Path: utzoo!mnetor!uunet!lll-winken!lll-tis!ames!umd5!brl-adm!cmcl2!phri!manhat!mancol!jh
From: jh@mancol.UUCP (John Hanley)
Newsgroups: comp.arch
Subject: Re: SPARC and multiprocessing (large read latencies)
Message-ID: <381@mancol.UUCP>
Date: 4 May 88 04:53:22 GMT
References: <1521@pt.cs.cmu.edu> <28200135@urbsdc> <4921@bloom-beacon.MIT.EDU> <51409@sun.uucp> <8029@pur-ee.UUCP>
Reply-To: jh@mancol.UUCP (John Hanley)
Organization: Manhattan College
Lines: 69

In article <8029@pur-ee.UUCP> hankd@pur-ee.UUCP (Hank Dietz) writes:
>...why hasn't anyone talked about the fact that processors like SPARC are not
>really designed for large-scale multiprocessing, e.g., they have no provision
>for "hiding" BIG, stochastic, memory reference delays across a log n stage
>interconnection network, etc.? I think it's pretty uninteresting to talk about
>multi-processor systems which are small enough that "snooping caches" work.... 

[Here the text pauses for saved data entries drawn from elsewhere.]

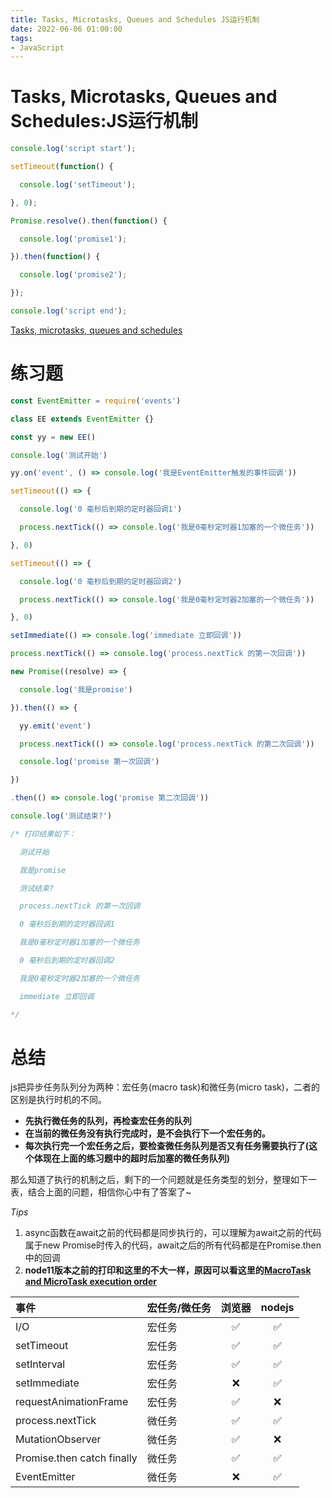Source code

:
 ```yaml
---
title: Tasks, Microtasks, Queues and Schedules JS运行机制
date: 2022-06-06 01:00:00
tags:
- JavaScript
---
```


# Tasks, Microtasks, Queues and Schedules:JS运行机制

```jsx
console.log('script start');

setTimeout(function() {

  console.log('setTimeout');

}, 0);

Promise.resolve().then(function() {

  console.log('promise1');

}).then(function() {

  console.log('promise2');

});

console.log('script end');
```

[Tasks, microtasks, queues and schedules](https://jakearchibald.com/2015/tasks-microtasks-queues-and-schedules/)

# 练习题

```jsx
const EventEmitter = require('events')

class EE extends EventEmitter {}

const yy = new EE()

console.log('测试开始')

yy.on('event', () => console.log('我是EventEmitter触发的事件回调'))

setTimeout(() => {

  console.log('0 毫秒后到期的定时器回调1')

  process.nextTick(() => console.log('我是0毫秒定时器1加塞的一个微任务'))

}, 0)

setTimeout(() => {

  console.log('0 毫秒后到期的定时器回调2')

  process.nextTick(() => console.log('我是0毫秒定时器2加塞的一个微任务'))

}, 0)

setImmediate(() => console.log('immediate 立即回调'))

process.nextTick(() => console.log('process.nextTick 的第一次回调'))

new Promise((resolve) => {

  console.log('我是promise')

}).then(() => {

  yy.emit('event')

  process.nextTick(() => console.log('process.nextTick 的第二次回调'))

  console.log('promise 第一次回调')

})

.then(() => console.log('promise 第二次回调'))

console.log('测试结束?')

/* 打印结果如下：

  测试开始

  我是promise

  测试结束?

  process.nextTick 的第一次回调

  0 毫秒后到期的定时器回调1

  我是0毫秒定时器1加塞的一个微任务

  0 毫秒后到期的定时器回调2

  我是0毫秒定时器2加塞的一个微任务

  immediate 立即回调

*/
```

# 总结

js把异步任务队列分为两种：宏任务(macro task)和微任务(micro task)，二者的区别是执行时机的不同。

- **先执行微任务的队列，再检查宏任务的队列**
- **在当前的微任务没有执行完成时，是不会执行下一个宏任务的。**
- **每次执行完一个宏任务之后，要检查微任务队列是否又有任务需要执行了(这个体现在上面的练习题中的超时后加塞的微任务队列)**

那么知道了执行的机制之后，剩下的一个问题就是任务类型的划分，整理如下一表，结合上面的问题，相信你心中有了答案了~

*Tips*

1. async函数在await之前的代码都是同步执行的，可以理解为await之前的代码属于new Promise时传入的代码，await之后的所有代码都是在Promise.then中的回调
2. **node11版本之前的打印和这里的不大一样，原因可以看这里的[MacroTask and MicroTask execution order](https://github.com/nodejs/node/issues/22257)**


|事件	| 宏任务/微任务	   |浏览器	|nodejs|
|:-----------|:-----------|:-----------:|:-----------:|
|I/O	| 宏任务	       |✅	|✅|
|setTimeout	| 宏任务	       |✅	|✅|
|setInterval	| 宏任务	       |✅	|✅|
|setImmediate	| 宏任务	       |❌	|✅|
|requestAnimationFrame	| 宏任务	       |✅	|❌|
|process.nextTick	| 微任务	       |✅	|✅|
|MutationObserver	| 微任务	       |✅	|❌|
|Promise.then catch finally	| 微任务	       |✅	|✅|
| EventEmitter	             | 微任务	       |❌	|✅|

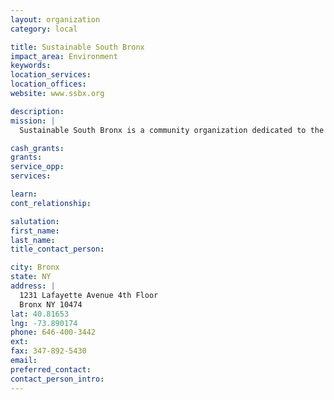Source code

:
 ```yaml
---
layout: organization
category: local

title: Sustainable South Bronx
impact_area: Environment
keywords: 
location_services: 
location_offices: 
website: www.ssbx.org

description: 
mission: |
  Sustainable South Bronx is a community organization dedicated to the implementation of sustainable development projects for the South Bronx that are informed by the needs of the community and the values of Environmental Justice. SSB was conceived to serve as a dedicated mechanism that could thoroughly address and implement policy and planning issues in such areas as land use, energy, transportation, water, waste, and sustainable development in the South Bronx by working to implement the community's vision for sustainable community development. Its programs are designed to provide tangible projects and/or advocacy for policy decisions that advance the environmental, social and economic rebirth of the South Bronx.

cash_grants: 
grants: 
service_opp: 
services: 

learn: 
cont_relationship: 

salutation: 
first_name: 
last_name: 
title_contact_person: 

city: Bronx
state: NY
address: |
  1231 Lafayette Avenue 4th Floor  
  Bronx NY 10474
lat: 40.81653
lng: -73.890174
phone: 646-400-3442
ext: 
fax: 347-892-5430
email: 
preferred_contact: 
contact_person_intro: 
---
```

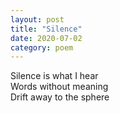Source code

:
 ```yaml
---
layout: post
title: "Silence"
date: 2020-07-02 
category: poem
---
```


Silence is what I hear<br />
Words without meaning<br />
Drift away to the sphere<br />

My favorite method of keeping the CPU busy while a memory-read request is
traversing the network is the one used by the Denelcor HEP: context-switch
on a cache miss.  When a process requests that a disk block be read on a
time-sharing system, the scheduler tries to get useful work done during the
rotational latency by blocking the process and executing another one; when
a process requests a memory word on a HEP'ish system the CPU tries to get
useful work done during the network latency by executing another process.
This, of course, requires extremely light-weight processes so that time to
context-switch is comparable to time to execute any other instruction.
One way of doing this is to have a very memory-intensive architecture, with
almost no registers besides PC and PSW (and even the status word can be
dispensed with; c.f. recent comp.arch discussion).  Another method is to
sacrifice single-process speed for parellel speedup, by putting a multiplexor
in front of every single register, so that a context switch is effected by
simply changing the index register that addresses the MUX.  To prevent the
need for reloading the MMU's page-descriptors on every context-switch, it is
preferable for most switches to be between "threads" of the same program
(same virtual address space) rather than between processes running unrelated
programs.

Another tack is to have a conventional ("context switches are expensive")
processor that rarely waits on cache misses.  Writing to a memory location
is always fast because you don't have to wait around for it to finish.  Reads
cause problems.  Suppose you come to a code fragment that is about to do three
array references (low probability of being in the cache).  Rather than saying
LD A, <wait>, LD B, <wait>, LD C, <wait>, you could say PREFETCH A, PREFETCH B,
PREFETCH C, LD A, LD B, LD C.  If the time to execute the three non-blocking
prefetch instructions is comparable to the network latency, you win big, since
they execute during time that would have been spent idle anyway.  Code density
is shot to hell, and the compiler has to be _very_ smart about cache-hit
likelihoods (or else runtime profiling has to be done, which is tricky because
adding and removing where the PREFETCH instructions go is going to change the
pattern of what's in the cache when).

Something I haven't seen is the above PREFETCH instructions implemented in
hardware.  Call it an intelligent look-ahead cache, or an aux. CPU. 
Predictive memory requests are made not only on the instruction stream,
but also on the data stream, a few instructions ahead of time.  Is this
impractical because the aux. CPU has to be nearly as complicated as the CPU
itself, so you'd get better elapsed times from dual processors that spend a
lot of time waiting, rather than a single processor that hardly ever waits
on a cache miss?  (The aux. CPU could be on the same chip as the CPU -- do
any available processors do data prefetch as well as instruction prefetch?)
In some cases the address to prefetch simply can't be computed soon enough
(LD i, LD base_addr+4*i), but usually there's enough play in the data
dependencies that instructions can be rescheduled to allow predictions to be
made in time (LD i, do something else useful while simultaneously computing
base_addr+4*i, prefetch base_addr+4*i while doing some other useful things,
do the array reference (either by recalculating base_addr+4*i or by grabbing
the already computed result from the aux. CPU)). 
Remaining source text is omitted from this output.